Supplied material Block Start

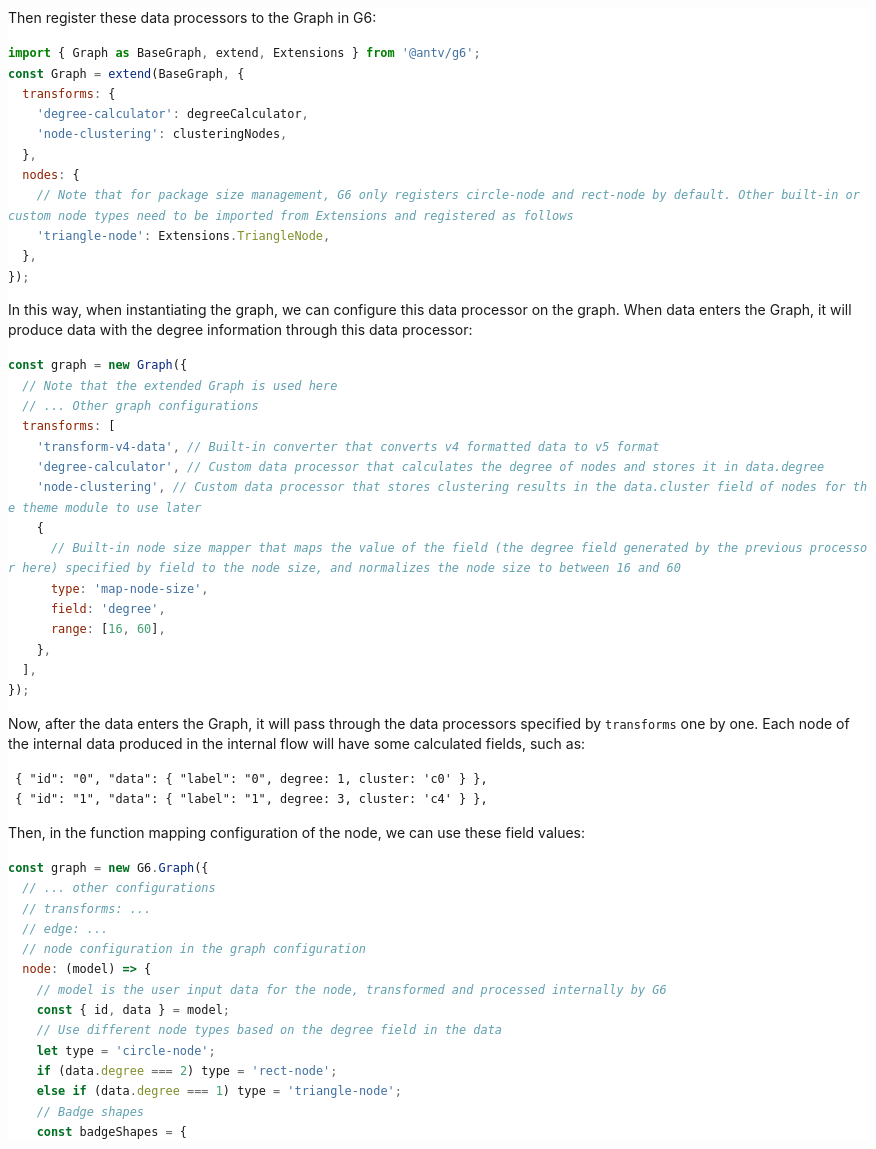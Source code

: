 Then register these data processors to the Graph in G6:

```javascript
import { Graph as BaseGraph, extend, Extensions } from '@antv/g6';
const Graph = extend(BaseGraph, {
  transforms: {
    'degree-calculator': degreeCalculator,
    'node-clustering': clusteringNodes,
  },
  nodes: {
    // Note that for package size management, G6 only registers circle-node and rect-node by default. Other built-in or custom node types need to be imported from Extensions and registered as follows
    'triangle-node': Extensions.TriangleNode,
  },
});
```

In this way, when instantiating the graph, we can configure this data processor on the graph. When data enters the Graph, it will produce data with the degree information through this data processor:

```javascript
const graph = new Graph({
  // Note that the extended Graph is used here
  // ... Other graph configurations
  transforms: [
    'transform-v4-data', // Built-in converter that converts v4 formatted data to v5 format
    'degree-calculator', // Custom data processor that calculates the degree of nodes and stores it in data.degree
    'node-clustering', // Custom data processor that stores clustering results in the data.cluster field of nodes for the theme module to use later
    {
      // Built-in node size mapper that maps the value of the field (the degree field generated by the previous processor here) specified by field to the node size, and normalizes the node size to between 16 and 60
      type: 'map-node-size',
      field: 'degree',
      range: [16, 60],
    },
  ],
});
```

Now, after the data enters the Graph, it will pass through the data processors specified by `transforms` one by one. Each node of the internal data produced in the internal flow will have some calculated fields, such as:

```
 { "id": "0", "data": { "label": "0", degree: 1, cluster: 'c0' } },
 { "id": "1", "data": { "label": "1", degree: 3, cluster: 'c4' } },
```

Then, in the function mapping configuration of the node, we can use these field values:

```javascript
const graph = new G6.Graph({
  // ... other configurations
  // transforms: ...
  // edge: ...
  // node configuration in the graph configuration
  node: (model) => {
    // model is the user input data for the node, transformed and processed internally by G6
    const { id, data } = model;
    // Use different node types based on the degree field in the data
    let type = 'circle-node';
    if (data.degree === 2) type = 'rect-node';
    else if (data.degree === 1) type = 'triangle-node';
    // Badge shapes
    const badgeShapes = {
```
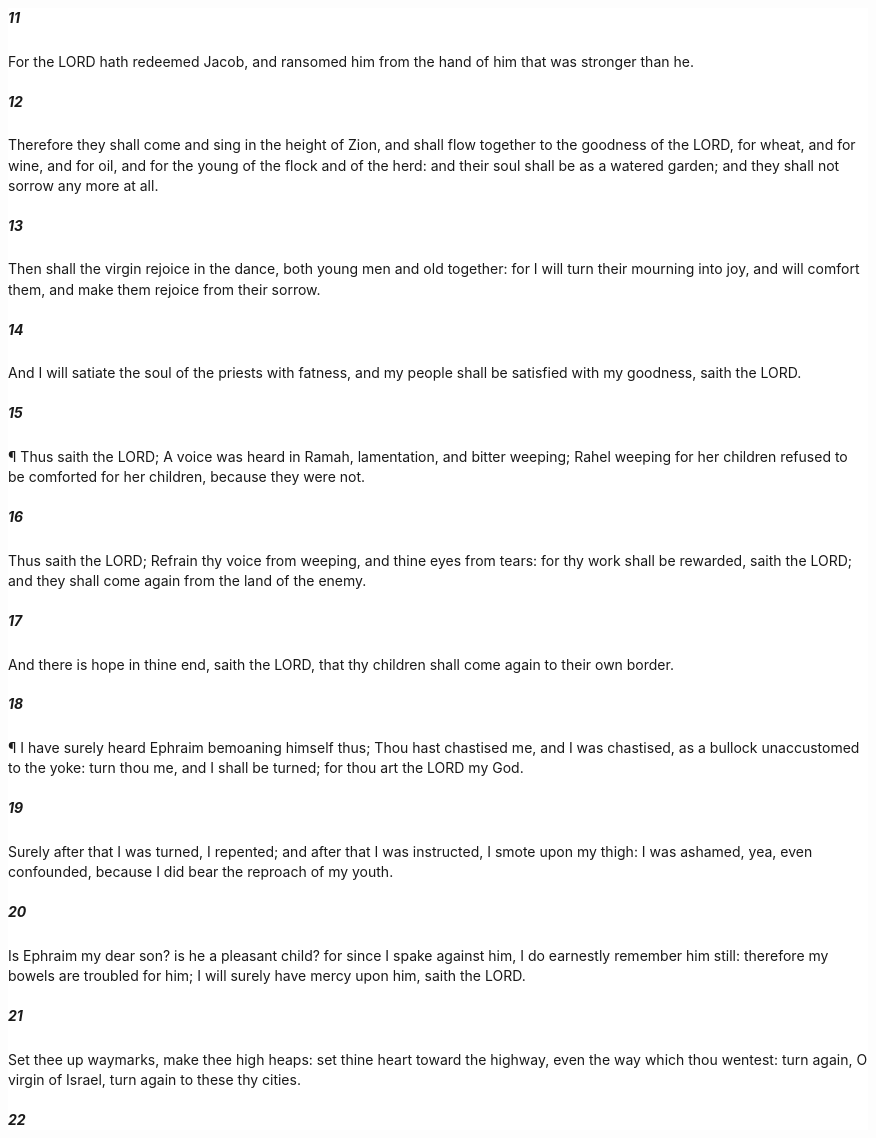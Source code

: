 ##### 11

For the LORD hath redeemed Jacob, and ransomed him from the hand of him that was stronger than he.

##### 12

Therefore they shall come and sing in the height of Zion, and shall flow together to the goodness of the LORD, for wheat, and for wine, and for oil, and for the young of the flock and of the herd: and their soul shall be as a watered garden; and they shall not sorrow any more at all.

##### 13

Then shall the virgin rejoice in the dance, both young men and old together: for I will turn their mourning into joy, and will comfort them, and make them rejoice from their sorrow.

##### 14

And I will satiate the soul of the priests with fatness, and my people shall be satisfied with my goodness, saith the LORD.

##### 15

¶ Thus saith the LORD; A voice was heard in Ramah, lamentation, and bitter weeping; Rahel weeping for her children refused to be comforted for her children, because they were not.

##### 16

Thus saith the LORD; Refrain thy voice from weeping, and thine eyes from tears: for thy work shall be rewarded, saith the LORD; and they shall come again from the land of the enemy.

##### 17

And there is hope in thine end, saith the LORD, that thy children shall come again to their own border.

##### 18

¶ I have surely heard Ephraim bemoaning himself thus; Thou hast chastised me, and I was chastised, as a bullock unaccustomed to the yoke: turn thou me, and I shall be turned; for thou art the LORD my God.

##### 19

Surely after that I was turned, I repented; and after that I was instructed, I smote upon my thigh: I was ashamed, yea, even confounded, because I did bear the reproach of my youth.

##### 20

Is Ephraim my dear son? is he a pleasant child? for since I spake against him, I do earnestly remember him still: therefore my bowels are troubled for him; I will surely have mercy upon him, saith the LORD.

##### 21

Set thee up waymarks, make thee high heaps: set thine heart toward the highway, even the way which thou wentest: turn again, O virgin of Israel, turn again to these thy cities.

##### 22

Supplied material Block End

**What this task involves**
Write the lines above out again exactly, without any of their pictures.

**Answer space**
Source code

: Then register these data processors to the Graph in G6:

```javascript
import { Graph as BaseGraph, extend, Extensions } from '@antv/g6';
const Graph = extend(BaseGraph, {
  transforms: {
    'degree-calculator': degreeCalculator,
    'node-clustering': clusteringNodes,
  },
  nodes: {
    // Note that for package size management, G6 only registers circle-node and rect-node by default. Other built-in or custom node types need to be imported from Extensions and registered as follows
    'triangle-node': Extensions.TriangleNode,
  },
});
```

In this way, when instantiating the graph, we can configure this data processor on the graph. When data enters the Graph, it will produce data with the degree information through this data processor:

```javascript
const graph = new Graph({
  // Note that the extended Graph is used here
  // ... Other graph configurations
  transforms: [
    'transform-v4-data', // Built-in converter that converts v4 formatted data to v5 format
    'degree-calculator', // Custom data processor that calculates the degree of nodes and stores it in data.degree
    'node-clustering', // Custom data processor that stores clustering results in the data.cluster field of nodes for the theme module to use later
    {
      // Built-in node size mapper that maps the value of the field (the degree field generated by the previous processor here) specified by field to the node size, and normalizes the node size to between 16 and 60
      type: 'map-node-size',
      field: 'degree',
      range: [16, 60],
    },
  ],
});
```

Now, after the data enters the Graph, it will pass through the data processors specified by `transforms` one by one. Each node of the internal data produced in the internal flow will have some calculated fields, such as:

```
 { "id": "0", "data": { "label": "0", degree: 1, cluster: 'c0' } },
 { "id": "1", "data": { "label": "1", degree: 3, cluster: 'c4' } },
```

Then, in the function mapping configuration of the node, we can use these field values:

```javascript
const graph = new G6.Graph({
  // ... other configurations
  // transforms: ...
  // edge: ...
  // node configuration in the graph configuration
  node: (model) => {
    // model is the user input data for the node, transformed and processed internally by G6
    const { id, data } = model;
    // Use different node types based on the degree field in the data
    let type = 'circle-node';
    if (data.degree === 2) type = 'rect-node';
    else if (data.degree === 1) type = 'triangle-node';
    // Badge shapes
    const badgeShapes = {
```
Source code

: ##### 11

For the LORD hath redeemed Jacob, and ransomed him from the hand of him that was stronger than he.

##### 12

Therefore they shall come and sing in the height of Zion, and shall flow together to the goodness of the LORD, for wheat, and for wine, and for oil, and for the young of the flock and of the herd: and their soul shall be as a watered garden; and they shall not sorrow any more at all.

##### 13

Then shall the virgin rejoice in the dance, both young men and old together: for I will turn their mourning into joy, and will comfort them, and make them rejoice from their sorrow.

##### 14

And I will satiate the soul of the priests with fatness, and my people shall be satisfied with my goodness, saith the LORD.

##### 15

¶ Thus saith the LORD; A voice was heard in Ramah, lamentation, and bitter weeping; Rahel weeping for her children refused to be comforted for her children, because they were not.

##### 16

Thus saith the LORD; Refrain thy voice from weeping, and thine eyes from tears: for thy work shall be rewarded, saith the LORD; and they shall come again from the land of the enemy.

##### 17

And there is hope in thine end, saith the LORD, that thy children shall come again to their own border.

##### 18

¶ I have surely heard Ephraim bemoaning himself thus; Thou hast chastised me, and I was chastised, as a bullock unaccustomed to the yoke: turn thou me, and I shall be turned; for thou art the LORD my God.

##### 19

Surely after that I was turned, I repented; and after that I was instructed, I smote upon my thigh: I was ashamed, yea, even confounded, because I did bear the reproach of my youth.

##### 20

Is Ephraim my dear son? is he a pleasant child? for since I spake against him, I do earnestly remember him still: therefore my bowels are troubled for him; I will surely have mercy upon him, saith the LORD.

##### 21

Set thee up waymarks, make thee high heaps: set thine heart toward the highway, even the way which thou wentest: turn again, O virgin of Israel, turn again to these thy cities.

##### 22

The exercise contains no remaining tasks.